I’m no fan of the Comstock five prong test. I think it’s vague, confusing, and flawed in various other ways as well. I would much rather the Court junk the test and strike down the mandate on textualist and originalist grounds. But the test is clearly part of current doctrine and the individual mandate doesn’t do very well under it.
II. The Proper Meaning of “Proper.”
The second doctrinal problem with the Necessary and Proper rationale for the mandate is that, under the Clause, legislation must not only be “necessary,” it also has to be “proper.” The Supreme Court has recognized this at least since M’Culloch v. Maryland. But it has said very little about what “proper” actually means. Under the text and original meaning of the Constitution (which the Court is more likely to resort to in cases where there is little or no relevant precedent), “proper” at the very least means that the federal government cannot claim virtually unlimited power (we cite to works discussing some of the relevant evidence in the amicus brief). Otherwise, it would render all or most of Congress’ other enumerated powers completely superfluous, making a hash of the text.
And the logic of the government’s position does indeed lead to virtually unlimited federal power. Just about any mandate the government might care to impose is “rationally related” to some possible effort to affect commerce. If Congress were to mandate that every American citizen wake up by 7 AM and exercise for half an hour before leaving for work, that might be considered “rationally related” to the purpose of increasing worker health and productivity, which in turn would increase interstate commerce. For a more detailed and thorough argument as to why the mandate is “improper” see Randy Barnett’s important recent article (pp. 34-41).

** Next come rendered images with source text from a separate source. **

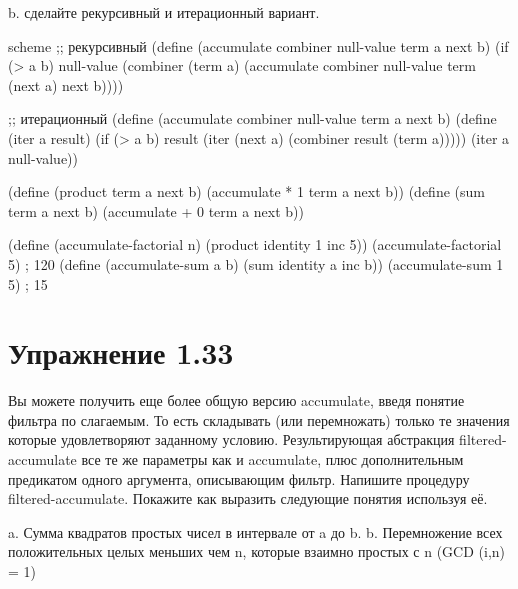 b. сделайте рекурсивный и итерационный вариант.

\begin{codelisting}{scheme}
;; рекурсивный
(define (accumulate combiner null-value term a next b)
  (if (> a b)
      null-value
      (combiner (term a)
                (accumulate combiner null-value term (next a) next b))))

;; итерационный
(define (accumulate combiner null-value term a next b)
  (define (iter a result)
    (if (> a b)
      result
      (iter (next a) (combiner result (term a)))))
  (iter a null-value))

(define (product term a next b)
  (accumulate * 1 term a next b))
(define (sum term a next b)
  (accumulate + 0 term a next b))

(define (accumulate-factorial n)
  (product identity 1 inc 5))
(accumulate-factorial 5) ; 120
(define (accumulate-sum a b)
  (sum identity a inc b))
(accumulate-sum 1 5) ; 15
\end{codelisting}


\chapter{Упражнение 1.33}

Вы можете получить еще более общую версию accumulate, введя понятие фильтра по слагаемым. То есть складывать (или перемножать) только те значения которые удовлетворяют заданному условию. Результирующая абстракция filtered-accumulate все те же параметры как и accumulate, плюс дополнительным предикатом одного аргумента, описывающим фильтр. Напишите процедуру filtered-accumulate. Покажите как выразить следующие понятия используя её.

a. Сумма квадратов простых чисел в интервале от a до b.
b. Перемножение всех положительных целых меньших чем n, которые взаимно простых с n (GCD (i,n) = 1)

In addition to these two major points, there are also some other holes in the government’s Necessary and Proper Clause case. For example, Orin, like the government, claims that the “end” of the legislation is to regulate interstate commerce. However, under current law, virtually all purchases of health insurance are purely intrastate commerce. Buying health insurance across state lines is actually forbidden by law, a point I emphasized in this article. This doesn’t completely defeat the government’s argument under current doctrine (though I think it should be a deal-breaker under the constitutional text). But it certainly weakens it further by attenuating the connection between the mandate and any actual regulation of interstate commerce. As the Court explained in United States v. Lopez, the government is not permitted to enact regulations that rely on rationales that “pile inference upon inference in a manner that would bid fair to convert congressional authority under the Commerce Clause to a general police power of the sort retained by the States.” What is true for the Commerce Clause is also true for the Necessary and Proper Clause.
III. The Bottom Line.
There is a strong argument against the health care mandate under current Supreme Necessary and Proper Clause doctrine. At the very least, there is no precedent that clearly decides the issue in favor of the government. And the recently announced Comstock five part test is potentially a major millstone around the government’s neck.

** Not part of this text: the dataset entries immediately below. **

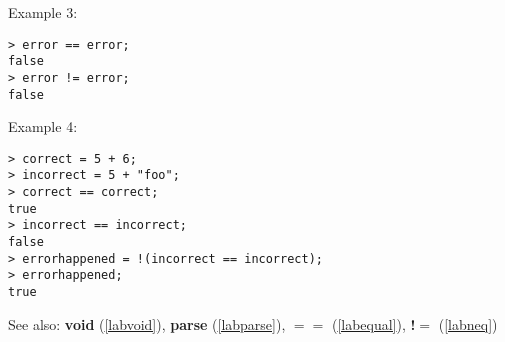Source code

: \noindent Example 3: 
\begin{center}\begin{minipage}{15cm}\begin{Verbatim}[frame=single]
> error == error;
false
> error != error;
false
\end{Verbatim}
\end{minipage}\end{center}
\noindent Example 4: 
\begin{center}\begin{minipage}{15cm}\begin{Verbatim}[frame=single]
> correct = 5 + 6;
> incorrect = 5 + "foo";
> correct == correct;
true
> incorrect == incorrect;
false
> errorhappened = !(incorrect == incorrect);
> errorhappened;
true
\end{Verbatim}
\end{minipage}\end{center}
See also: \textbf{void} (\ref{labvoid}), \textbf{parse} (\ref{labparse}), \textbf{$==$} (\ref{labequal}), \textbf{!$=$} (\ref{labneq})

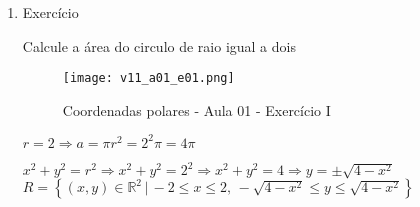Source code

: \begin{enumerate}
	\item Exercício
	
	Calcule a área do circulo de raio igual a dois
	
	\begin{figure}[H]
		\centering
		\texttt{[image: v11\_a01\_e01.png]}
		\caption{Coordenadas polares - Aula 01 - Exercício I}
		\label{v11_a01_e01}
	\end{figure}
	
	$r = 2 \Rightarrow a = \pi r^2 = 2^2 \pi = 4\pi$\newline
	
	$x^2 + y^2 = r^2 \Rightarrow x^2 + y^2 = 2^2 \Rightarrow x^2 + y^2 = 4 \Rightarrow y = \pm\sqrt{4 - x^2}$\newline	
	$R = \left\{(x, y) \in \mathbb{R}^2 \,|\, -2 \leq x \leq 2,\, -\sqrt{4 - x^2} \leq y \leq \sqrt{4 - x^2} \right\}$\newline
	

\end{enumerate}
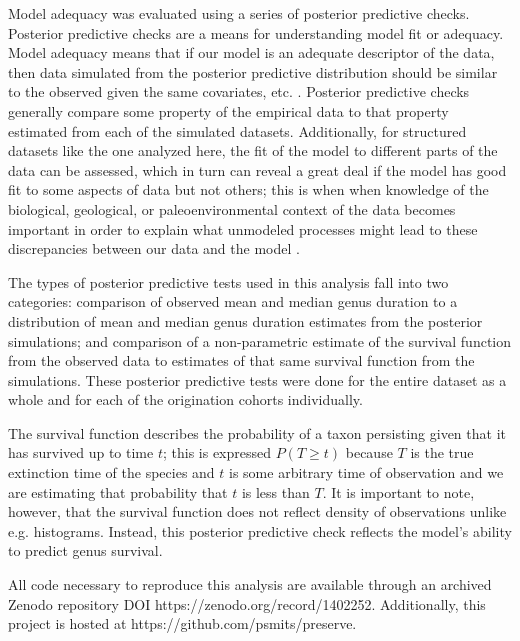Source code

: \documentclass[11pt]{article}
\begin{document}
Model adequacy was evaluated using a series of posterior predictive checks. Posterior predictive checks are a means for understanding model fit or adequacy. Model adequacy means that if our model is an adequate descriptor of the data, then data simulated from the posterior predictive distribution should be similar to the observed given the same covariates, etc. \citep{Gelman2013d}. Posterior predictive checks generally compare some property of the empirical data to that property estimated from each of the simulated datasets. Additionally, for structured datasets like the one analyzed here, the fit of the model to different parts of the data can be assessed, which in turn can reveal a great deal if the model has good fit to some aspects of data but not others; this is when when knowledge of the biological, geological, or paleoenvironmental context of the data becomes important in order to explain what unmodeled processes might lead to these discrepancies between our data and the model \citep{Gelman2013d}.

The types of posterior predictive tests used in this analysis fall into two categories: comparison of observed mean and median genus duration to a distribution of mean and median genus duration estimates from the posterior simulations; and comparison of a non-parametric estimate of the survival function from the observed data to estimates of that same survival function from the simulations. These posterior predictive tests were done for the entire dataset as a whole and for each of the origination cohorts individually.

The survival function describes the probability of a taxon persisting given that it has survived up to time \(t\); this is expressed \(P(T \geq t)\) because \(T\) is the true extinction time of the species and \(t\) is some arbitrary time of observation and we are estimating that probability that \(t\) is less than \(T\). It is important to note, however, that the survival function does not reflect density of observations unlike e.g. histograms. Instead, this posterior predictive check reflects the model's ability to predict genus survival.


All code necessary to reproduce this analysis are available through an archived Zenodo repository DOI https://zenodo.org/record/1402252. Additionally, this project is hosted at https://github.com/psmits/preserve.
\end{document}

I don’t claim that the doctrine definitively resolves the issue against the mandate. Much of the relevant precedent is vague. It’s hard to predict how the Court will apply the five part test in the future, and even harder to foresee what it might do with the meaning of “proper.” But there is no doctrinal slam dunk here for the government. If the Court wants to uphold the mandate under the Necessary and Proper Clause, it can do so. But it will have to make some new law to get there.
UPDATE: I may not have time to read comments or reply to anything Orin or others might post in response for several days, because I am facing an article deadline.